*About this exercise:* Beginning at the line containing "formGrid.setVgap(10);", output every line to the end of the data below exactly as it appears.

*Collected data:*
Content starts
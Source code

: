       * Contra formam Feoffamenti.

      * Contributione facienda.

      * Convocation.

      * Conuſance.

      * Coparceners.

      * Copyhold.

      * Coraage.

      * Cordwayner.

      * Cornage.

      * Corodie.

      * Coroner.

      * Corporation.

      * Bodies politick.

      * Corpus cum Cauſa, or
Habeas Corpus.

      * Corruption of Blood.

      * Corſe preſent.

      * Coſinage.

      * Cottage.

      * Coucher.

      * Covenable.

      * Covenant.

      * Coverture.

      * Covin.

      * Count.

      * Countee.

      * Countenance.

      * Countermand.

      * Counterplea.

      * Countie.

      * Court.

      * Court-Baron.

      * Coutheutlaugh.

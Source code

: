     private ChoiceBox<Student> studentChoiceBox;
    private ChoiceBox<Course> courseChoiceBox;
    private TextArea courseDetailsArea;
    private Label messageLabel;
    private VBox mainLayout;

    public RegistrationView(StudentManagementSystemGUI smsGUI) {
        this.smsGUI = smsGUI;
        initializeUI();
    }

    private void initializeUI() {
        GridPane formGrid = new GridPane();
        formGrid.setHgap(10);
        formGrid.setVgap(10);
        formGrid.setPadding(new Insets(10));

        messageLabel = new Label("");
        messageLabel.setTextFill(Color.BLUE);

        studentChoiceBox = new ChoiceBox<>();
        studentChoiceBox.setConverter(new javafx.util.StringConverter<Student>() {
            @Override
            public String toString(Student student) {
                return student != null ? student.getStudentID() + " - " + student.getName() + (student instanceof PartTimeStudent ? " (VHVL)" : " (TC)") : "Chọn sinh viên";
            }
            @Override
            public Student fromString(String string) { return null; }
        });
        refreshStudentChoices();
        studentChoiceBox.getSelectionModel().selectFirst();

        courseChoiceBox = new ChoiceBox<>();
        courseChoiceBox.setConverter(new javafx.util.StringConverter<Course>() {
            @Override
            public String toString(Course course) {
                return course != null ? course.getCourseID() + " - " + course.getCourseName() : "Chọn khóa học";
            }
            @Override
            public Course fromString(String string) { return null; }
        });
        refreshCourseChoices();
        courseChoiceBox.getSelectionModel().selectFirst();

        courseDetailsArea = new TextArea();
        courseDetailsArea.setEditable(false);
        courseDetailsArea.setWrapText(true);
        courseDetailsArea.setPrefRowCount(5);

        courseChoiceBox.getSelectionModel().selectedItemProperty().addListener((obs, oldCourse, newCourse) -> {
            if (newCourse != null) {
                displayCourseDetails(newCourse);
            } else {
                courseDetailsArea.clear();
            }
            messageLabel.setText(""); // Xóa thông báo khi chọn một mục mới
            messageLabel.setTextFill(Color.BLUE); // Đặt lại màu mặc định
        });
Content ends
*Answer to the exercise:*
        formGrid.setVgap(10);
        formGrid.setPadding(new Insets(10));

        messageLabel = new Label("");
        messageLabel.setTextFill(Color.BLUE);

        studentChoiceBox = new ChoiceBox<>();
        studentChoiceBox.setConverter(new javafx.util.StringConverter<Student>() {
            @Override
            public String toString(Student student) {
                return student != null ? student.getStudentID() + " - " + student.getName() + (student instanceof PartTimeStudent ? " (VHVL)" : " (TC)") : "Chọn sinh viên";
            }
            @Override
            public Student fromString(String string) { return null; }
        });
        refreshStudentChoices();
        studentChoiceBox.getSelectionModel().selectFirst();

        courseChoiceBox = new ChoiceBox<>();
        courseChoiceBox.setConverter(new javafx.util.StringConverter<Course>() {
            @Override
            public String toString(Course course) {
                return course != null ? course.getCourseID() + " - " + course.getCourseName() : "Chọn khóa học";
            }
            @Override
            public Course fromString(String string) { return null; }
        });
        refreshCourseChoices();
        courseChoiceBox.getSelectionModel().selectFirst();

        courseDetailsArea = new TextArea();
        courseDetailsArea.setEditable(false);
        courseDetailsArea.setWrapText(true);
        courseDetailsArea.setPrefRowCount(5);

        courseChoiceBox.getSelectionModel().selectedItemProperty().addListener((obs, oldCourse, newCourse) -> {
            if (newCourse != null) {
                displayCourseDetails(newCourse);
            } else {
                courseDetailsArea.clear();
            }
            messageLabel.setText(""); // Xóa thông báo khi chọn một mục mới
            messageLabel.setTextFill(Color.BLUE); // Đặt lại màu mặc định
        });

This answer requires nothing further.